Thursday 21st November 2024,
The Hoop Doctors

Hoiberg: It was Joakim Noah’s Idea to Come Off Bench

joakim noah
When new Chicago Bulls head coach Fred Hoiberg relegated Joakim Noah to bench duty, one of two things happened.

Some brushed it off. Noah has always been a team player, and the Bulls are stacked with frontcourt talent. He would understand.

Others began to panic, or at least wonder if there would be any repercussions, either behind closed doors or publicly. Joakim Noah is a two-time All-Star, after all. He had started 99 percent of the games he appeared in since 2010-11. He’s also in a contract year and will have the opportunity to leave via free agency next summer. Diminishing his role, even if it was for the better of the team, even if he ended up playing starter’s minutes anyway, was an unnecessary risk.

As it turns out, though, neither reaction was appropriate. There was no need to defend Noah, to guess how he’d react, to wonder if he would ever sour to his current situation.

Why? Because this was all his idea. That’s what Hoiberg revealed during a question-and-answer sessions with Grantland’s Zach Lowe:

[Lowe]:How was the conversation when you told Joakim he officially wasn’t going to start?

[Hoiberg]: Jo actually came to me and talked to me about that. He said, basically, “I’ve always played well with Taj.” He said he thought Niko and Pau played very well together, so let’s go that route. It was actually Jo that started the whole conversation. He came to me. That says a lot about him.

[Lowe]:Were you already leaning that way anyway — like as early as August or September?

[Hoiberg]: I had thought a lot about a lot of different lineups. I hadn’t come to any type of conclusion. But it was great of Jo to just come and have that conversation.

[Lowe]: Could it flip back? I already get nervous watching those bench units trying to generate offense.

[Hoiberg]: Sure. We’re not married to anything right now. We’ll see how things go. I liked the chemistry of our first group last night [against Cleveland]. I thought the bench guys came out and played well.

Now, on some level, Joakim Noah might of just been making Hoiberg’s job easier. Maybe he sensed things were headed in that direction, and rather than fight it or wait to see if Hoiberg would, in fact, make that change on his own, he embraced it and owned it and orchestrated it for the sake of the team.

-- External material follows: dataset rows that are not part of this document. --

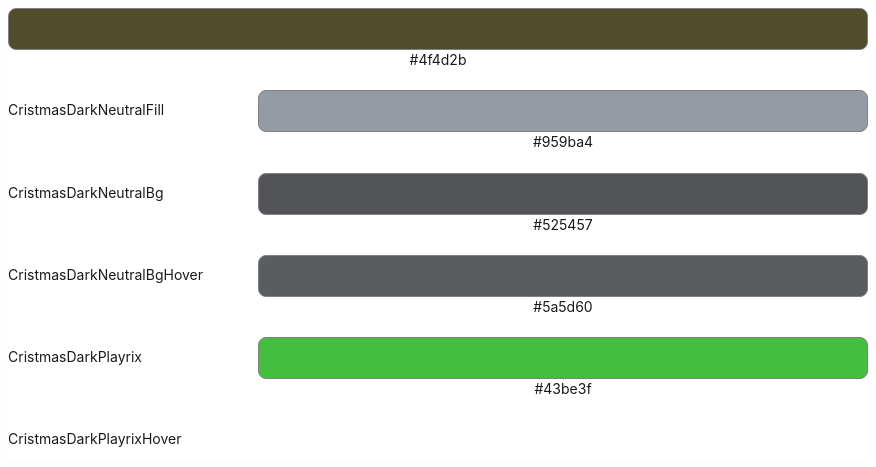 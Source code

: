   <div style="text-align: center; width: 100%; margin-bottom: 20px;">
    <div style="background-color:#4f4d2b; height: 40px; border-radius: 8px; border: 1px solid grey"></div>
    #4f4d2b
  </div>

  </div>

  
  <div style="display: flex; gap: 10px">
    <div style="width: 240px; flex-shrink: 0;  line-height:40px">CristmasDarkNeutralFill</div>
    
  <div style="text-align: center; width: 100%; margin-bottom: 20px;">
    <div style="background-color:#959ba4; height: 40px; border-radius: 8px; border: 1px solid grey"></div>
    #959ba4
  </div>

  </div>

  
  <div style="display: flex; gap: 10px">
    <div style="width: 240px; flex-shrink: 0;  line-height:40px">CristmasDarkNeutralBg</div>
    
  <div style="text-align: center; width: 100%; margin-bottom: 20px;">
    <div style="background-color:#525457; height: 40px; border-radius: 8px; border: 1px solid grey"></div>
    #525457
  </div>

  </div>

  
  <div style="display: flex; gap: 10px">
    <div style="width: 240px; flex-shrink: 0;  line-height:40px">CristmasDarkNeutralBgHover</div>
    
  <div style="text-align: center; width: 100%; margin-bottom: 20px;">
    <div style="background-color:#5a5d60; height: 40px; border-radius: 8px; border: 1px solid grey"></div>
    #5a5d60
  </div>

  </div>

  
  <div style="display: flex; gap: 10px">
    <div style="width: 240px; flex-shrink: 0;  line-height:40px">CristmasDarkPlayrix</div>
    
  <div style="text-align: center; width: 100%; margin-bottom: 20px;">
    <div style="background-color:#43be3f; height: 40px; border-radius: 8px; border: 1px solid grey"></div>
    #43be3f
  </div>

  </div>

  
  <div style="display: flex; gap: 10px">
    <div style="width: 240px; flex-shrink: 0;  line-height:40px">CristmasDarkPlayrixHover</div>
     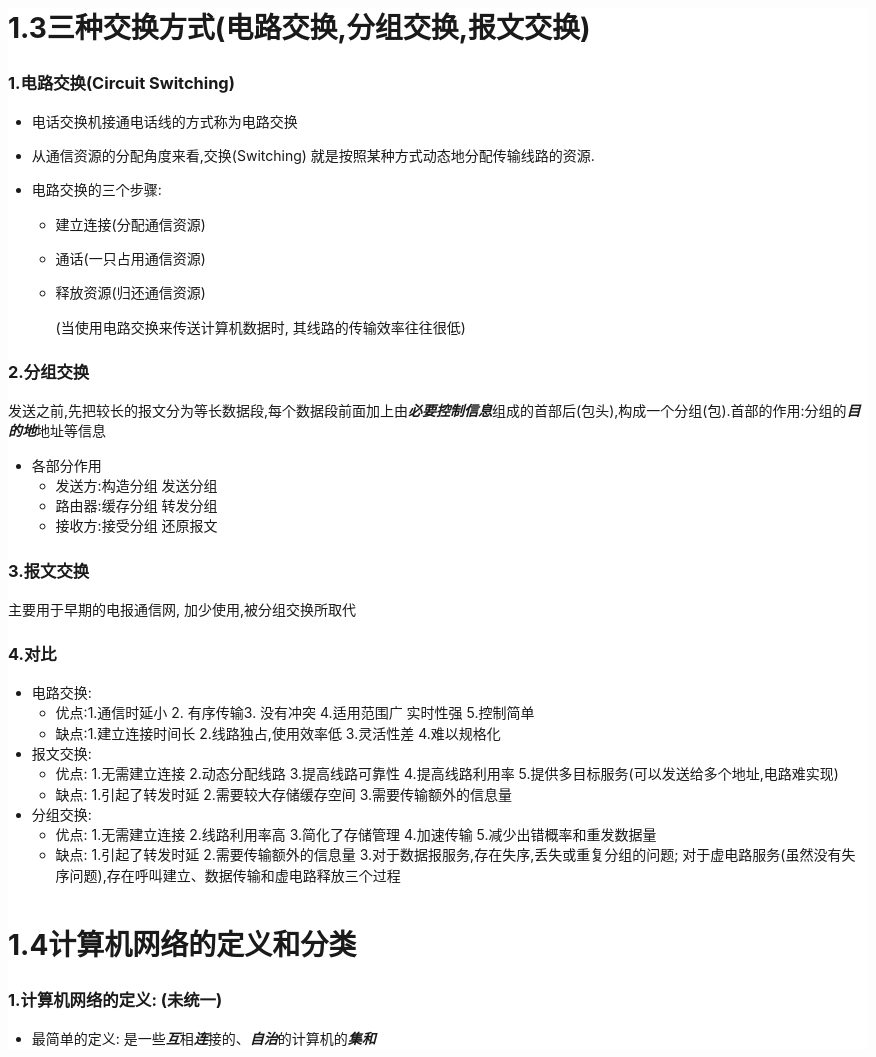 





# 1.3三种交换方式(电路交换,分组交换,报文交换)

### 1.电路交换(Circuit Switching)

- 电话交换机接通电话线的方式称为电路交换

- 从通信资源的分配角度来看,交换(Switching) 就是按照某种方式动态地分配传输线路的资源.

- 电路交换的三个步骤:

  - 建立连接(分配通信资源)

  - 通话(一只占用通信资源)

  - 释放资源(归还通信资源)

    (当使用电路交换来传送计算机数据时, 其线路的传输效率往往很低)

### 2.分组交换

发送之前,先把较长的报文分为等长数据段,每个数据段前面加上由***必要控制信息***组成的首部后(包头),构成一个分组(包).首部的作用:分组的***目的地***地址等信息

- 各部分作用
  - 发送方:构造分组 发送分组
  - 路由器:缓存分组 转发分组
  - 接收方:接受分组 还原报文

### 3.报文交换

主要用于早期的电报通信网, 加少使用,被分组交换所取代

### 4.对比

- 电路交换:
  - 优点:1.通信时延小 2. 有序传输3. 没有冲突 4.适用范围广 实时性强 5.控制简单
  - 缺点:1.建立连接时间长 2.线路独占,使用效率低 3.灵活性差 4.难以规格化
- 报文交换:
  - 优点: 1.无需建立连接 2.动态分配线路 3.提高线路可靠性 4.提高线路利用率 5.提供多目标服务(可以发送给多个地址,电路难实现)
  - 缺点: 1.引起了转发时延 2.需要较大存储缓存空间 3.需要传输额外的信息量
- 分组交换:
  - 优点: 1.无需建立连接 2.线路利用率高 3.简化了存储管理 4.加速传输 5.减少出错概率和重发数据量
  - 缺点: 1.引起了转发时延 2.需要传输额外的信息量 3.对于数据报服务,存在失序,丢失或重复分组的问题; 对于虚电路服务(虽然没有失序问题),存在呼叫建立、数据传输和虚电路释放三个过程



# 1.4计算机网络的定义和分类

### 1.计算机网络的定义: (未统一)

- 最简单的定义: 是一些***互***相***连***接的、***自治***的计算机的***集和***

Or perhaps he really doesn’t care. He’s always been lauded as a team guy, and this was the ultimate team-first move. He’s still going to play provided he’s healthy, and if the Bulls emerge as the biggest threat to the Cleveland Cavaliers’ Eastern Conference throne, that’s all the more reason for him to continue owning and loving his role.

Really, that’s the key to everything. So long as the Bulls win, Joakim Noah will have no reason to second guess how he’s being used.